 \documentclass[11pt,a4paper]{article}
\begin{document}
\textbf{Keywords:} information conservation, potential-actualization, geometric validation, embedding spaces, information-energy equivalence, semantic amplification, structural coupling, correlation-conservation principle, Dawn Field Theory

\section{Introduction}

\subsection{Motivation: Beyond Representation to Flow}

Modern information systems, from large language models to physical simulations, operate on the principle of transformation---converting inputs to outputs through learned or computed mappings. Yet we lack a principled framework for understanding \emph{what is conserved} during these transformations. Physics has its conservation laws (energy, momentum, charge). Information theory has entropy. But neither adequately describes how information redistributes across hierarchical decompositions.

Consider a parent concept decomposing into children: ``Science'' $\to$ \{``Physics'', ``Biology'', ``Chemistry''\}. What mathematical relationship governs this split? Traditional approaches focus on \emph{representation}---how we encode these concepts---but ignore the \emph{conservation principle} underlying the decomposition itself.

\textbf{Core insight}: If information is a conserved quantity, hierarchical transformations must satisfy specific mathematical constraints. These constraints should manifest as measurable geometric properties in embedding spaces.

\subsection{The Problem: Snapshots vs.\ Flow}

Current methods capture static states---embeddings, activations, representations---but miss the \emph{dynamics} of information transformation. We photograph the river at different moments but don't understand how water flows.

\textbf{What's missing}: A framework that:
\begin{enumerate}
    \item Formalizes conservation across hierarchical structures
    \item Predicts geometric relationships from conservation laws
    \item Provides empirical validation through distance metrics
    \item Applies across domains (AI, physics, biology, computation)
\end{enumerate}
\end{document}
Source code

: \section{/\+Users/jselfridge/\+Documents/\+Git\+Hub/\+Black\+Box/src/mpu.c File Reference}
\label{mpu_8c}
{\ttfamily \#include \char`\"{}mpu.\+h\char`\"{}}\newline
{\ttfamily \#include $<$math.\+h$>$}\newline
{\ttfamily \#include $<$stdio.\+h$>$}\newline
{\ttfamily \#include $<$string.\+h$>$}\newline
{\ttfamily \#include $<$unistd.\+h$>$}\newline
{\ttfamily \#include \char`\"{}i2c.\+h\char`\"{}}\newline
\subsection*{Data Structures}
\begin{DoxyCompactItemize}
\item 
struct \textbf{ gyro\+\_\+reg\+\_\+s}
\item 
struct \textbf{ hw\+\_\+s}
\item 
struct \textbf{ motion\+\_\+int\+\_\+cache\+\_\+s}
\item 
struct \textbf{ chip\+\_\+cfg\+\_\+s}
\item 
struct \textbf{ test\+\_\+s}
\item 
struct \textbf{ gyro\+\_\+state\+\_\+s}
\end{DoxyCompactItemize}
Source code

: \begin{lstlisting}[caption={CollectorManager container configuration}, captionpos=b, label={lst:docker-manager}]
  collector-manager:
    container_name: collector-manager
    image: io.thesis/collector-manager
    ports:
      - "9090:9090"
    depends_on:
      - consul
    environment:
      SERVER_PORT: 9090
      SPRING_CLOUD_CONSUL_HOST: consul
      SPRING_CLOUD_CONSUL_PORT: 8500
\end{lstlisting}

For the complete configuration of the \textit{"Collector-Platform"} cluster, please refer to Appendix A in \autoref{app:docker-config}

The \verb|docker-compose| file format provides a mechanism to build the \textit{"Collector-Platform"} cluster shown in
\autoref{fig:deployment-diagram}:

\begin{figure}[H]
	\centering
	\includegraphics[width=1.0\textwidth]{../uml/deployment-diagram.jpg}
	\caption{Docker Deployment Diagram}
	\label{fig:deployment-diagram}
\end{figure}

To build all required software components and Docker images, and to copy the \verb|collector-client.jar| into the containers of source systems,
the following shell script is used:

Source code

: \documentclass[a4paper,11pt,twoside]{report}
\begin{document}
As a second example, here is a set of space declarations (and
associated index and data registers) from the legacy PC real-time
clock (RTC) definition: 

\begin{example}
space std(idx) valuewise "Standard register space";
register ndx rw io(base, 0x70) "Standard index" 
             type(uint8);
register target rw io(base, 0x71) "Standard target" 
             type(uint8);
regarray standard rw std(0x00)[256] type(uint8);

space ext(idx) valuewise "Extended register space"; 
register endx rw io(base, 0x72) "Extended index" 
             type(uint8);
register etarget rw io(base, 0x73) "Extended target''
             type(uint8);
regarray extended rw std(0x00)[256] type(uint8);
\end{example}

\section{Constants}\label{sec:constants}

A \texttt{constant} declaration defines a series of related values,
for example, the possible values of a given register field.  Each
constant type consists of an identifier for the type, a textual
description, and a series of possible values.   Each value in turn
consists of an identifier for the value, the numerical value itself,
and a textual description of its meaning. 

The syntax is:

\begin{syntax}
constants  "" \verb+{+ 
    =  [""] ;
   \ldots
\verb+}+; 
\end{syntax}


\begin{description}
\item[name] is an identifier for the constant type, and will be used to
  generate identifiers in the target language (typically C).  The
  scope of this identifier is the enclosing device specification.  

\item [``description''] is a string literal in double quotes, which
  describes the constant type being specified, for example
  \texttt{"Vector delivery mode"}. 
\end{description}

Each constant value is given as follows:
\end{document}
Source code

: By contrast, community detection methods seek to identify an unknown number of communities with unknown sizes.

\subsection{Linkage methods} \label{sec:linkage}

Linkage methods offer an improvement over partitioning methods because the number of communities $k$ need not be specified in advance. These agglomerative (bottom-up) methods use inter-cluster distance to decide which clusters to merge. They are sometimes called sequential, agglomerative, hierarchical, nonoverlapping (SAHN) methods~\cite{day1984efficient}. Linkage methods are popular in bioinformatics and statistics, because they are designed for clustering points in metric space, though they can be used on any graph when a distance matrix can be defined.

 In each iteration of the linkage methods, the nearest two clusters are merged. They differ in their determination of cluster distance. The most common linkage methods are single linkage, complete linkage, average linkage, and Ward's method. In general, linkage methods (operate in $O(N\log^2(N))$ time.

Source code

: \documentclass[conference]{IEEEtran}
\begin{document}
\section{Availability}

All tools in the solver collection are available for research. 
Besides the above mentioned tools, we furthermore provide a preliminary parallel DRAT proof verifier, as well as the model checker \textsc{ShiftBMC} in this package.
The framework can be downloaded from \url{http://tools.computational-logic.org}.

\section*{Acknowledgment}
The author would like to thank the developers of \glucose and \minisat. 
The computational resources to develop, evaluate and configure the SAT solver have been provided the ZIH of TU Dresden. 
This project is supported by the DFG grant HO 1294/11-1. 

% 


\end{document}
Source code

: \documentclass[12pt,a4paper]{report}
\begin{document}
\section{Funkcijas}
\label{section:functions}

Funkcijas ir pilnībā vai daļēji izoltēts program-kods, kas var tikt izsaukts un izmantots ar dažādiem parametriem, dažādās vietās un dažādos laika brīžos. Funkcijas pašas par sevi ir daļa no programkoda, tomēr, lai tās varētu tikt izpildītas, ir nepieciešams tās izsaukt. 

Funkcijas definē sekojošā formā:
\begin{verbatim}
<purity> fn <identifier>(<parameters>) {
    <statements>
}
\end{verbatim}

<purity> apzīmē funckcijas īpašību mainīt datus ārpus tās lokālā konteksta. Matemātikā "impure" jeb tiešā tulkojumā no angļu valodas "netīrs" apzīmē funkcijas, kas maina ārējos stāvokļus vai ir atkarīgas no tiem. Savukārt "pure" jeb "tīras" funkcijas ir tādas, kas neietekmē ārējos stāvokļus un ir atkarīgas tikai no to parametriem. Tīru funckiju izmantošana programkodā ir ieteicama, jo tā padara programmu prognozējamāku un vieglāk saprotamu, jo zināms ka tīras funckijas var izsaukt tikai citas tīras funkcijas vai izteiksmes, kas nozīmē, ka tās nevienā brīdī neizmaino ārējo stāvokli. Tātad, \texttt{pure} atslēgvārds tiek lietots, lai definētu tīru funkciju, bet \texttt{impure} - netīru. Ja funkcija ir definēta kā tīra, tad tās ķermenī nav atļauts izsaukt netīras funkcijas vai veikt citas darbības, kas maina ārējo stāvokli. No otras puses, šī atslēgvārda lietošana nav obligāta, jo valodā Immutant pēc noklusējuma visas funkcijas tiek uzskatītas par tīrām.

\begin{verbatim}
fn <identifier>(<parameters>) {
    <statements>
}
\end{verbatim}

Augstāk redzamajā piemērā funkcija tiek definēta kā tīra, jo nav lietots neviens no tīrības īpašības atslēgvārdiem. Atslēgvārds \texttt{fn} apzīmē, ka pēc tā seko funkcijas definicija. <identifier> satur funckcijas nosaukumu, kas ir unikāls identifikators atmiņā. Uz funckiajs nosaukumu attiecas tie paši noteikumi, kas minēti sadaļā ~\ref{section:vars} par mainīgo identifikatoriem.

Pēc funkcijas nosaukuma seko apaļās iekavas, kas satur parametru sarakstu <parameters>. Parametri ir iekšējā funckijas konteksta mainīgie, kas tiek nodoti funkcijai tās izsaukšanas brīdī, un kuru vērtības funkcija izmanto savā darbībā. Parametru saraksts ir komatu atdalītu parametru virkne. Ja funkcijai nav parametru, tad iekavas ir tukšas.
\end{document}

▶ **Work task**
List each line of the records that holds the string "consists".

▶ **Solution for this task**
constant type consists of an identifier for the type, a textual
consists of an identifier for the value, the numerical value itself,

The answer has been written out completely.